The historian Richard Brookhiser made a remark about the presidents that also is relevant to holders of other executive offices. “There hasn’t been a successful second term,” he said dryly, “since James Monroe’s.”
That can be roughly translated as a warning against complacency: After four years in office, the first blush of enthusiasm for any leader can wear off. Not only one’s actions are held against one, but the public already has heard much of a leader’s rhetoric.
He has to vary the tune, a bit, to keep the audience.
But at the same time, when one is re-elected as comfortably as Gov. Bobby Jindal was, there is also the tug of the “mandate.”
What he’s been doing is working, this theory goes, and has won the test that matters most in politics, the votes of the electorate.
True, the mandate for Jindal is somewhat thin. Few voters turned out compared with a really competitive election for governor. And because the governor felt little competition, he really did not have to outline his ideas for a second term in any detail.

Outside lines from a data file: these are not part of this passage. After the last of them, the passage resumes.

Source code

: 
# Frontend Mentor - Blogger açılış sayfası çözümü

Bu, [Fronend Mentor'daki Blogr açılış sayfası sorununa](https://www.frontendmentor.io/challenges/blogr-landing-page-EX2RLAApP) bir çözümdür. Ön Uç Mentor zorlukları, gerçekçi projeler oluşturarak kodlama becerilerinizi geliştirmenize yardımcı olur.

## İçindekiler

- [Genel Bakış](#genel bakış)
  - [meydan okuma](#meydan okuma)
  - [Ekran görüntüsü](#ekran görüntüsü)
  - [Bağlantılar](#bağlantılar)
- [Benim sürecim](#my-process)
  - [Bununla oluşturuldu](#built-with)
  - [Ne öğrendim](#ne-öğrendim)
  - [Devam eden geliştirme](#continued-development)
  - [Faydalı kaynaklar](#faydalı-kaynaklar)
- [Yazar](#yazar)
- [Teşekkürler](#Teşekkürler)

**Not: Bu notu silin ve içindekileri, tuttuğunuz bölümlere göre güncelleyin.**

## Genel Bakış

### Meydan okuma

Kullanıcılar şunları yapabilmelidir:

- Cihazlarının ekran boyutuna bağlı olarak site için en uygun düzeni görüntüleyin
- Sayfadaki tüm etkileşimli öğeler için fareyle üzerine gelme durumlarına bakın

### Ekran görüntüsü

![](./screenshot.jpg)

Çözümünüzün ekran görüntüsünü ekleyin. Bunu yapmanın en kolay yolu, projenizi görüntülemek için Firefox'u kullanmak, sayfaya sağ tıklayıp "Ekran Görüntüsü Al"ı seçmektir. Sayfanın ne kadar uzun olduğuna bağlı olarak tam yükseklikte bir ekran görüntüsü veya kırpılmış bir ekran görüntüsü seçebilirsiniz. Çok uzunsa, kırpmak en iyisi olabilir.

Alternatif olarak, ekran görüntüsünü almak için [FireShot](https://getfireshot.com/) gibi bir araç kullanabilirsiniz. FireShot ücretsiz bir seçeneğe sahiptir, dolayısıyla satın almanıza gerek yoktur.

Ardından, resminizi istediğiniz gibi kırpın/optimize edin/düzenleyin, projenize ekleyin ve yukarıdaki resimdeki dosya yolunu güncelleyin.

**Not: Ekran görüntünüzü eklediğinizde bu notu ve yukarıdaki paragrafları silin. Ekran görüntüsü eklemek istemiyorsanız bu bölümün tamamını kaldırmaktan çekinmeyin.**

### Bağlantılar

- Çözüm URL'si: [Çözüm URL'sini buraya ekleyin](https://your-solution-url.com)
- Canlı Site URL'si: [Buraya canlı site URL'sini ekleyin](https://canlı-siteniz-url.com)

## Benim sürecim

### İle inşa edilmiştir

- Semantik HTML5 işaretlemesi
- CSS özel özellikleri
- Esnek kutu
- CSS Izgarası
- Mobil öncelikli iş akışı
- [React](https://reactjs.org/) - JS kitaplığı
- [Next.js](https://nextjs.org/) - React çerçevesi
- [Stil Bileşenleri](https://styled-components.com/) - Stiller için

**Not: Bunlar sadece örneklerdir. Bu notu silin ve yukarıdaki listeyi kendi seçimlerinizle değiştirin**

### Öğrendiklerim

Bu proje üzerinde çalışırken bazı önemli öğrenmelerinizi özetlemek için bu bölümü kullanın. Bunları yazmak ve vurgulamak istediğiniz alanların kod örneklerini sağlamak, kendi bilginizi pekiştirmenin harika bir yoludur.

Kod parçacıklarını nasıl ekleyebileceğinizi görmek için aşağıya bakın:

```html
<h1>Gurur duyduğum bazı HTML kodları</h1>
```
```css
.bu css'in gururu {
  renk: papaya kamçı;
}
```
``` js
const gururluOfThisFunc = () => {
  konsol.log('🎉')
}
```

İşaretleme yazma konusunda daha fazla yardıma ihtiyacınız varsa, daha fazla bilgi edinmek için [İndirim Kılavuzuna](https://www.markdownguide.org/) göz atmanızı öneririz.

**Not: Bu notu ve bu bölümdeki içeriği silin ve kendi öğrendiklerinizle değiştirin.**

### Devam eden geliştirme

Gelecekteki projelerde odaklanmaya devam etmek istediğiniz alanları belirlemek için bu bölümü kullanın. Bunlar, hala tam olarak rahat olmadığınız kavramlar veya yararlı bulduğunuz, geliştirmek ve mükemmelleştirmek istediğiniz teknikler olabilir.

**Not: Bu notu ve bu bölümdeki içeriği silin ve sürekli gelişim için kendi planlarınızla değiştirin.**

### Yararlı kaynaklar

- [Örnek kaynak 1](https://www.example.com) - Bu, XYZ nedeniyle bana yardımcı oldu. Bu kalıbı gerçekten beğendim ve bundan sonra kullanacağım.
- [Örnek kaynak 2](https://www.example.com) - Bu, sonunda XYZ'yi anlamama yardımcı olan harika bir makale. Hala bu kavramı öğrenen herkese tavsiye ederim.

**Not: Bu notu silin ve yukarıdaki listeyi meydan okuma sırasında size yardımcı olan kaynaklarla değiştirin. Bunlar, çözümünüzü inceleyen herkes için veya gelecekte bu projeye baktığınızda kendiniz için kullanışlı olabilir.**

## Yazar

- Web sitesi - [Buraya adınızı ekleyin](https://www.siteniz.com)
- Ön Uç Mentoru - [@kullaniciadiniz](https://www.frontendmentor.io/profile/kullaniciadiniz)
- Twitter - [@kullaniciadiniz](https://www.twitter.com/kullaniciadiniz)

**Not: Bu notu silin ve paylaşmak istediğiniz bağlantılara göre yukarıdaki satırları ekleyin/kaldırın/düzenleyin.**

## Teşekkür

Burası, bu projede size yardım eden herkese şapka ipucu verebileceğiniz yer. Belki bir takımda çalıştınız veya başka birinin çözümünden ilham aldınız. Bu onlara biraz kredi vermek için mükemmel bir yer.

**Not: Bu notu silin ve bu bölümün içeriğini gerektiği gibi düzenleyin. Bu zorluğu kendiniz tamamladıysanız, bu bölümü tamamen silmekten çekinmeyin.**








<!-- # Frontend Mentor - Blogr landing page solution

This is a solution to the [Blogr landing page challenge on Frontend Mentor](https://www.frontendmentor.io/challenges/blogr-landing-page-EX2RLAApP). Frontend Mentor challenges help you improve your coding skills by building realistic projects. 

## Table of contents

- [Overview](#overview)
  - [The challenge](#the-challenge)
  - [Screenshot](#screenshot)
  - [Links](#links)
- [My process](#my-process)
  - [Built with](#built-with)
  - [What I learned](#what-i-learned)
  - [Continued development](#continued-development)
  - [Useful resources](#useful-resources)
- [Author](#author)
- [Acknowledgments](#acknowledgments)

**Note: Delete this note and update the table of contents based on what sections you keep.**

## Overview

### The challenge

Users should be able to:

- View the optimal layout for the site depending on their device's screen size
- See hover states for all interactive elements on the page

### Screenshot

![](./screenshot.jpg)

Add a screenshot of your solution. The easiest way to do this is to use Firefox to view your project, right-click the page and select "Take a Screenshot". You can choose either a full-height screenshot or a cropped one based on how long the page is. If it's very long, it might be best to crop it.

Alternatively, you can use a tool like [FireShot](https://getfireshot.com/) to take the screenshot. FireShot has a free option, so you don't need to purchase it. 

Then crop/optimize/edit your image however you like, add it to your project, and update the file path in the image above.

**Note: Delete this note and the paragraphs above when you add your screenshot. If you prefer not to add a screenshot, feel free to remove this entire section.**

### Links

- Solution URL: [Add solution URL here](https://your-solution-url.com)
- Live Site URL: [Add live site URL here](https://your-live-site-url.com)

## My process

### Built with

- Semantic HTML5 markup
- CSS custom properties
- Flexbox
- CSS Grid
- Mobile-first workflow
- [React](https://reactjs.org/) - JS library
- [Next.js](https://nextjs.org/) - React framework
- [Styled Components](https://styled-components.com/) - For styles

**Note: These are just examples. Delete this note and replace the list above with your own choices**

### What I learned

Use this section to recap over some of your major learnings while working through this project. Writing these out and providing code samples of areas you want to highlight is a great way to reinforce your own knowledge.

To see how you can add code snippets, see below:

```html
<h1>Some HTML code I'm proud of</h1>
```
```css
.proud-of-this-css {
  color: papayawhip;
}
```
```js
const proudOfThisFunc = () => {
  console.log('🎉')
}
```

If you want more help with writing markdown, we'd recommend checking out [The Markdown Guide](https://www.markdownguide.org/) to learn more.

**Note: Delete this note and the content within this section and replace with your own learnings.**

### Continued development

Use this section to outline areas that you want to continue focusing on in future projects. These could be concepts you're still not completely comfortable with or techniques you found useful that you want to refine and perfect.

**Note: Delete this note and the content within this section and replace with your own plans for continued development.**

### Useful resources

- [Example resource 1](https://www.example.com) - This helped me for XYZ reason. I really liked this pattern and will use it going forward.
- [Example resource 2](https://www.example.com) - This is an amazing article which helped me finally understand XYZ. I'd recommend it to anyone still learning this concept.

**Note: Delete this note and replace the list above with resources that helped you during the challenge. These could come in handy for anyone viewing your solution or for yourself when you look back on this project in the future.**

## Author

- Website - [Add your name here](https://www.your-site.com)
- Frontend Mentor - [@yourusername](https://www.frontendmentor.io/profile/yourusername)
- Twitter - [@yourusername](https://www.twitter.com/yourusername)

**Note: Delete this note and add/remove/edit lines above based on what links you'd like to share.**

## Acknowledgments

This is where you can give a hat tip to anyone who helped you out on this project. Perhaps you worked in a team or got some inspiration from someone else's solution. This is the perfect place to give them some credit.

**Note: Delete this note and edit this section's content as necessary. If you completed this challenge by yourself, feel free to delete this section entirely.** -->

That is the downside of a race in which the governor’s closest competitor ran almost 50 percentage points behind. The lack of a competitive race had the natural effect of diminishing the clash of ideas that is more useful to voters than attack ads.
Sheer energy matters in politics, though.
To ward off the Brookhiser curse, Jindal has moved quickly to install a new chief of staff - Steven Waguespack - to replace Timmy Teepell, who is departing for political consulting.
And Jindal has moved, even before legislative runoffs are settled next month, to anoint his choices as president of the Senate and speaker of the House.
There also might be some tug of national politics, as the 2012 presidential election hits its stride.
At age 40, the governor’s energy and intelligence have plenty of scope for action in his home state. In a national economic downturn since 2008, many people are hurting, and their prospects are uncertain. State institutions need leadership that unites concern for the taxpayers’ dollar with a drive for outcomes that improve the quality of life of all residents in the state.
Tackling big problems, such as public education, is the best way to make a lame duck more relevant, and perhaps beat the odds of the Brookhiser curse.